Most recently, the Financial Reporting Council (FRC) is rumoured to be publishing a proposal on changing the current UK corporate governance code. This would require remuneration committees (committees which oversee the director’s remuneration) to show a correlation between executive pay and the workforce. The increase in responsibilities are said to “significantly widen” the obligation of those who sit on the remuneration board, which allows them to “exercise far greater discretion over executive pay than they currently do”. It is also expected that the proposals include a requirement for the chair of the remuneration committee to serve minimum 12 months on the remuneration committee, before taking up the post.
Sky News reports that the plans would “reflect growing pressure from ministers for the private sector to show greater restraint at a time when the pay packets of many workers continue to stagnate amid rising inflation”. One insider said that: “the reference to wider work forces was crucial because of the growing use of contractors by some blue-chip businesses.”
Read more here.
- Criminal Law
Reported by Paige Waters
Senior police officer granted funds to defend manslaughter charges
David Duckenfield, a former senior police officer is facing charges of gross negligence manslaughter. This is following the Hillsborough disaster where Duckenfield was the match commander. The Hillsborough disaster happened on 15th April 1989 where ninety-six Liverpool fans were crushed to death.

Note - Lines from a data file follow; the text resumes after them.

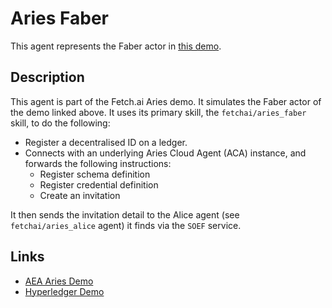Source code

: # Aries Faber

This agent represents the Faber actor in <a href="https://github.com/hyperledger/aries-cloudagent-python/blob/master/demo/README.md" target="_blank">this demo</a>.

## Description

This agent is part of the Fetch.ai Aries demo. It simulates the Faber actor of the demo linked above. It uses its primary skill, the `fetchai/aries_faber` skill, to do the following:

- Register a decentralised ID on a ledger.
- Connects with an underlying Aries Cloud Agent (ACA) instance, and forwards the following instructions:
  - Register schema definition
  - Register credential definition
  - Create an invitation

It then sends the invitation detail to the Alice agent (see `fetchai/aries_alice` agent) it finds via the `SOEF` service.

## Links

- <a href="https://docs.fetch.ai/aea/aries-cloud-agent-demo/" target="_blank">AEA Aries Demo</a>
- <a href="https://github.com/hyperledger/aries-cloudagent-python/blob/master/demo/README.md" target="_blank">Hyperledger Demo</a>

A judge at Preston crown court, Mr Justice William Davis, has made an order to allow Mr. Duckenfield to be able to qualify for legal representation at high court proceedings which will take place next year. This decision was made after Mr Justice William Davis heard from a lawyer, acting on Duckenfield’s behalf free of charge, that there was no funding to oppose a Crown Prosecution Service application for a stay on prosecution to be lifted.

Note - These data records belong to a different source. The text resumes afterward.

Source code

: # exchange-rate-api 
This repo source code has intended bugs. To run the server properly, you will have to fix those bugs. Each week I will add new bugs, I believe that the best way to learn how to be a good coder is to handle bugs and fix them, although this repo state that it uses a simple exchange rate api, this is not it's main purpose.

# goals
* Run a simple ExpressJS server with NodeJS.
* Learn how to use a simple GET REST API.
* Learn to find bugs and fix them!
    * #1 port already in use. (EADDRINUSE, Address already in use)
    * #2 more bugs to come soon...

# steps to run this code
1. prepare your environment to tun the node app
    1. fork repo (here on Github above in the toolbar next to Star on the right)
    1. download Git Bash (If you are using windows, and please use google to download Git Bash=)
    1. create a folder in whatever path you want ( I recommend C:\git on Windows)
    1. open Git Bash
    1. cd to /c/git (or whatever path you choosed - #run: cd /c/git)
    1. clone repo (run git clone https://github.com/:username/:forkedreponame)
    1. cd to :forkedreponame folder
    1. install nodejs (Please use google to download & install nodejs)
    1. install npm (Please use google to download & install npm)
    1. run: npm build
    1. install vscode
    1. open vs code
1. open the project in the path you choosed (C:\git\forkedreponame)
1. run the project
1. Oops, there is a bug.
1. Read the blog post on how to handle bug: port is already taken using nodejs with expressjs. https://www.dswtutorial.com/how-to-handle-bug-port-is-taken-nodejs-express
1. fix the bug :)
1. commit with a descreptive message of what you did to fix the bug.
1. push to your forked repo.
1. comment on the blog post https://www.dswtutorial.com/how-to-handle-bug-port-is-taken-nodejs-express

Duckenfield, 73, faces 95 counts of gross negligence manslaughter. However, he can not be charged formally pending the outcome of the high court proceedings.
Duckenfield is not only the only one facing charges for gross negligence manslaughter; in total there are six people who are facing charges. The future trials have been scheduled to be held at Preston Crown Court.
The defendants are yet to enter pleas but they have indicated that they intend to plead not guilty.